Et si certaines élites découvrent en 2022 avec le livre de Victor Castanet qu’il se déroule des événements indésirables et indécents dans certains établissements de santé de France, pour cause de recherche débridée de bénéfices, j’hésite entre le cynisme, l’hypocrisie ou la cécité pour qualifier leur état d’esprit.

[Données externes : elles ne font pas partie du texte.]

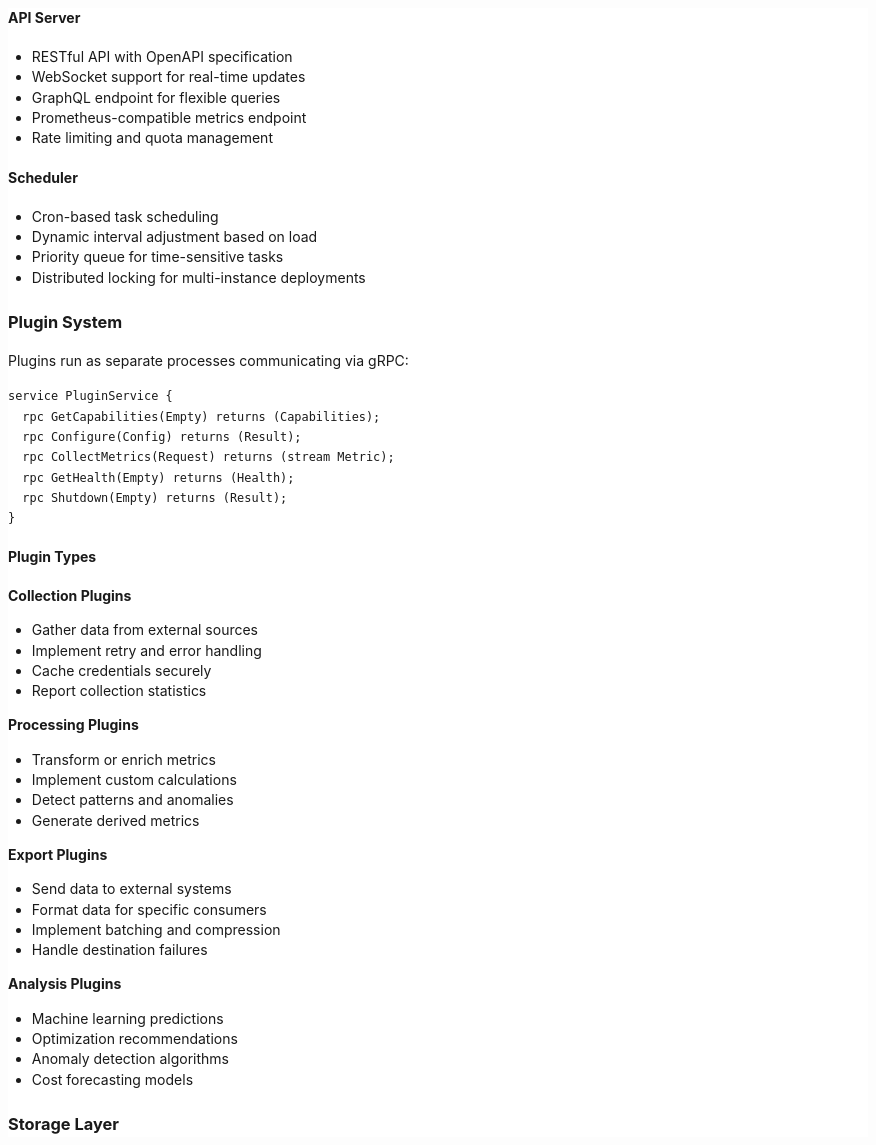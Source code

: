 #### API Server
- RESTful API with OpenAPI specification
- WebSocket support for real-time updates
- GraphQL endpoint for flexible queries
- Prometheus-compatible metrics endpoint
- Rate limiting and quota management

#### Scheduler
- Cron-based task scheduling
- Dynamic interval adjustment based on load
- Priority queue for time-sensitive tasks
- Distributed locking for multi-instance deployments

### Plugin System

Plugins run as separate processes communicating via gRPC:

```protobuf
service PluginService {
  rpc GetCapabilities(Empty) returns (Capabilities);
  rpc Configure(Config) returns (Result);
  rpc CollectMetrics(Request) returns (stream Metric);
  rpc GetHealth(Empty) returns (Health);
  rpc Shutdown(Empty) returns (Result);
}
```

#### Plugin Types

**Collection Plugins**
- Gather data from external sources
- Implement retry and error handling
- Cache credentials securely
- Report collection statistics

**Processing Plugins**
- Transform or enrich metrics
- Implement custom calculations
- Detect patterns and anomalies
- Generate derived metrics

**Export Plugins**
- Send data to external systems
- Format data for specific consumers
- Implement batching and compression
- Handle destination failures

**Analysis Plugins**
- Machine learning predictions
- Optimization recommendations
- Anomaly detection algorithms
- Cost forecasting models

### Storage Layer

Je crois aussi à la cécité et à l’ignorance de certaines élites concernant les très mauvaises conditions de travail dans un certain nombre d’établissements de santé publics et privés, parce-que devant cette couverture de Télérama et cette question « Qui prendra soin des infirmières ? » j’en suis arrivé à comprendre que, pour beaucoup de personnes, les infirmières font partie d’une légion étrangère.
La France, comme d’autres pays, est constituée de diverses « légions étrangères civiles » prêtes à donner le meilleur d’elles-mêmes. On pourrait penser que la grandeur d’un pays ou de son dirigeant se mesure- aussi- à sa capacité à honorer et à préserver « les légions étrangères » qui se démènent. Mais, visiblement, ce n’est pas avec ce genre d’objectifs en tête qu’est géré le pays dans lequel nous sommes.

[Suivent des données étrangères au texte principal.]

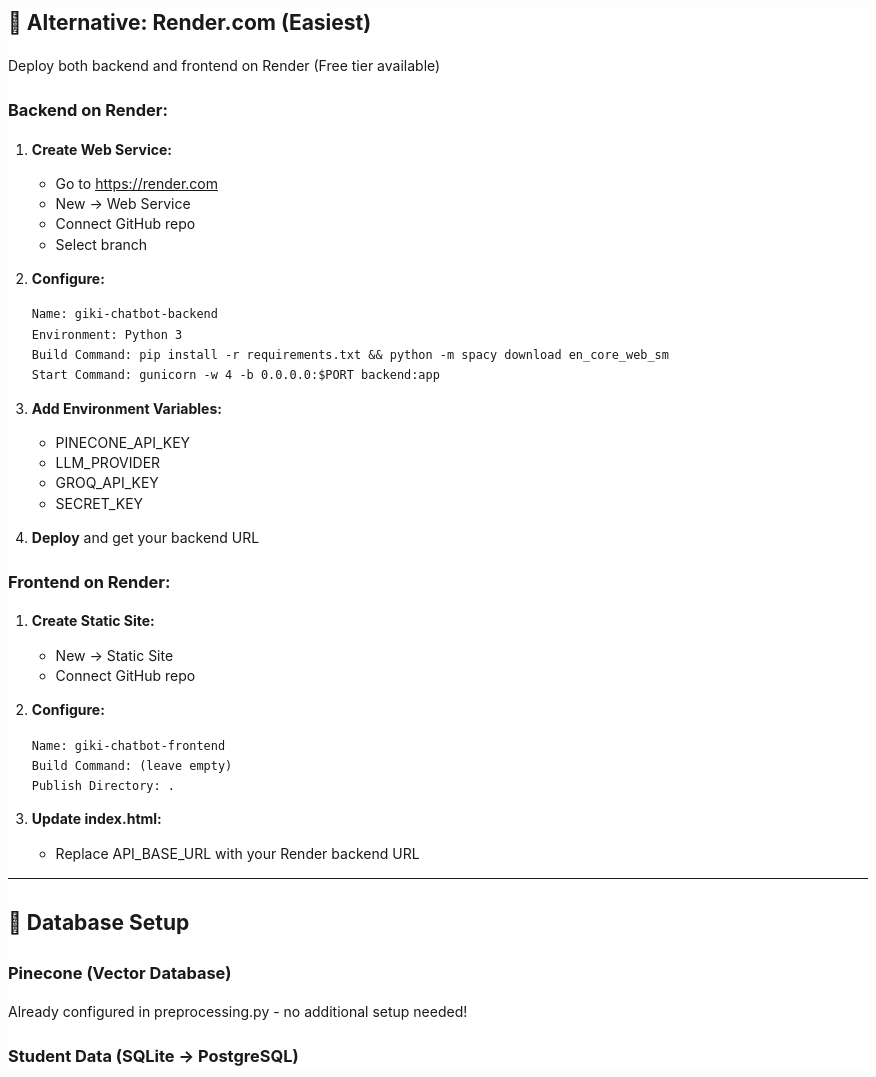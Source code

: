 
## 🎯 Alternative: Render.com (Easiest)

Deploy both backend and frontend on Render (Free tier available)

### Backend on Render:

1. **Create Web Service:**
   - Go to https://render.com
   - New → Web Service
   - Connect GitHub repo
   - Select branch

2. **Configure:**
   ```
   Name: giki-chatbot-backend
   Environment: Python 3
   Build Command: pip install -r requirements.txt && python -m spacy download en_core_web_sm
   Start Command: gunicorn -w 4 -b 0.0.0.0:$PORT backend:app
   ```

3. **Add Environment Variables:**
   - PINECONE_API_KEY
   - LLM_PROVIDER
   - GROQ_API_KEY
   - SECRET_KEY

4. **Deploy** and get your backend URL

### Frontend on Render:

1. **Create Static Site:**
   - New → Static Site
   - Connect GitHub repo

2. **Configure:**
   ```
   Name: giki-chatbot-frontend
   Build Command: (leave empty)
   Publish Directory: .
   ```

3. **Update index.html:**
   - Replace API_BASE_URL with your Render backend URL

---

## 💾 Database Setup

### Pinecone (Vector Database)

Already configured in preprocessing.py - no additional setup needed!

### Student Data (SQLite → PostgreSQL)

Les infirmières travaillent et vivent dans le même pays que des millions d’autres personnes qu’elles croisent, soignent, accompagnent, soutiennent, sauvent. Les infirmières protègent plus de personnes, de tous horizons, qu’elles ne peuvent s’en rappeler. Et elles sont admirées pour cela. Pourtant, malgré ça, elles n’en demeurent pas moins étrangères à cette Nation. Les infirmières peuvent faire penser à des sauveteurs en mer qui, souvent, risqueraient leur vie personnelle et familiale, mais aussi leur santé, pour d’autres qui sont en train de se noyer. Et qui, une fois en bonne santé, oublieraient par qui ils ont été sauvés, trouvant tout à fait normal d’avoir été sauvés, alors qu’eux-mêmes n’ont jamais sauvé et ne sauveront jamais personne.
Jetables, éjectables….
« Indigènes, ouvrières, colonisées, secondaires, subalternes, domestiques, négligeables, accessoires, jetables, éjectables, banlieues éloignées », on dirait que ces termes sont faciles à juxtaposer avec la profession infirmière.
Pour ces quelques raisons, je ne crois pas à un assaut de lucidité spontané des élites en faveur des infirmières.

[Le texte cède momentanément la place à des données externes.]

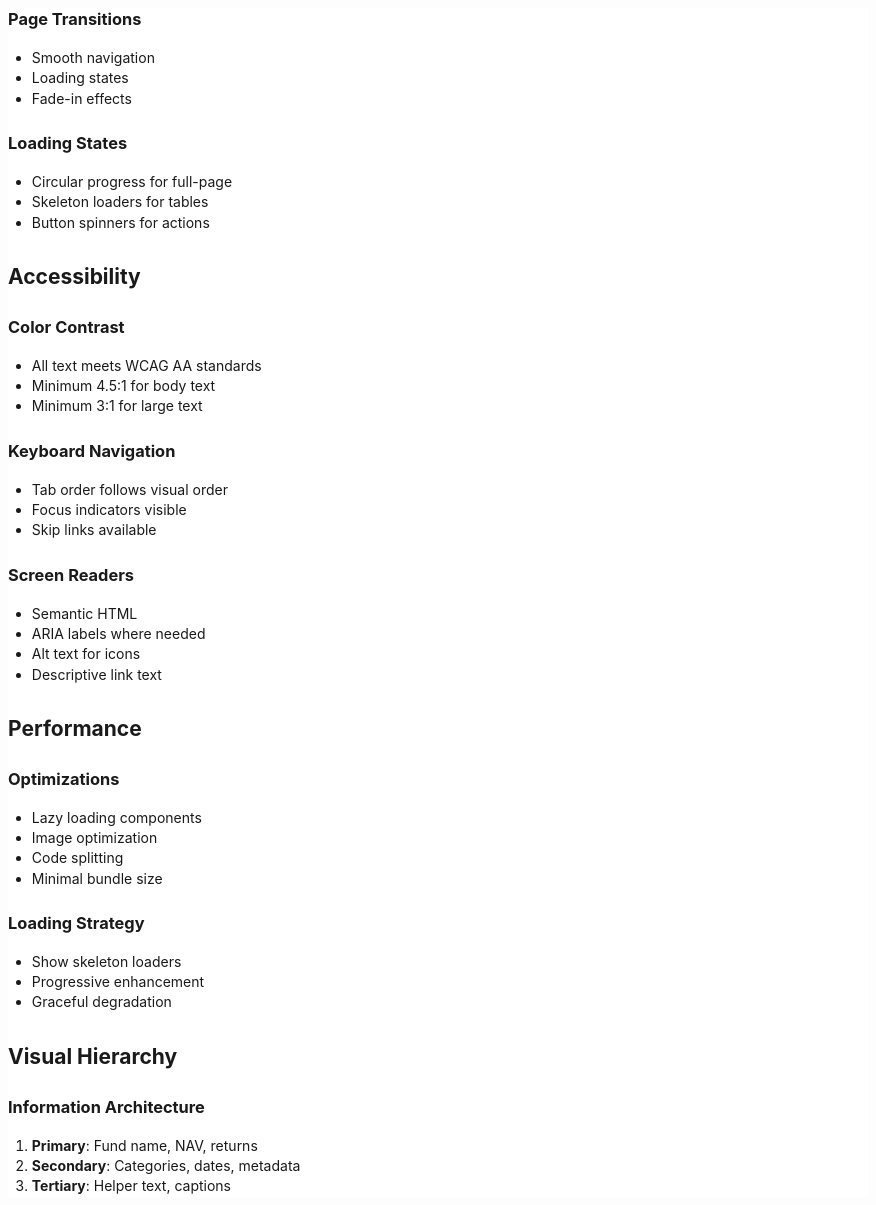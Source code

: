 ### Page Transitions
- Smooth navigation
- Loading states
- Fade-in effects

### Loading States
- Circular progress for full-page
- Skeleton loaders for tables
- Button spinners for actions

## Accessibility

### Color Contrast
- All text meets WCAG AA standards
- Minimum 4.5:1 for body text
- Minimum 3:1 for large text

### Keyboard Navigation
- Tab order follows visual order
- Focus indicators visible
- Skip links available

### Screen Readers
- Semantic HTML
- ARIA labels where needed
- Alt text for icons
- Descriptive link text

## Performance

### Optimizations
- Lazy loading components
- Image optimization
- Code splitting
- Minimal bundle size

### Loading Strategy
- Show skeleton loaders
- Progressive enhancement
- Graceful degradation

## Visual Hierarchy

### Information Architecture
1. **Primary**: Fund name, NAV, returns
2. **Secondary**: Categories, dates, metadata
3. **Tertiary**: Helper text, captions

Je crois que les infirmières sont les personnes les plus compétentes pour répondre à cette question posée par Télérama. Certaines ont commencé à y répondre en préférant l’intérim et les vacations à un poste de titulaire. D’autres en « faisant » des enfants. Ou en changeant de métier.
Si l’on regarde les élites, qui, souvent, servent de modèles, il existe d’autres réponses possibles.
Coronavirus Circus 2ème Panorama 15 avril-18 Mai 2020 par Franck Unimon
Franck Unimon, vendredi 25 février 2022.
2 réponses sur « La profession infirmière : La Légion étrangère »
Très beau texte Franck, écrit avec “soin”, comme ce qui caractérise notre principal “sens” dans cette profession et qui le restera bien évidemment encore longtemps. Ce sur quoi l’humanité est en attente, mais aussi les “autorités” qui nous gouvernent et qui hélas, savent d’avance qu’ils pourront encore longtemps statuer sans pour autant mettre en place les politiques pour les valoriser, sur cette compétence et valeur que sont l’empathie et la générosité infinies et sans faille des soignants.
Merci Mariejo pour tes commentaires avec beaucoup de retard. A bientôt!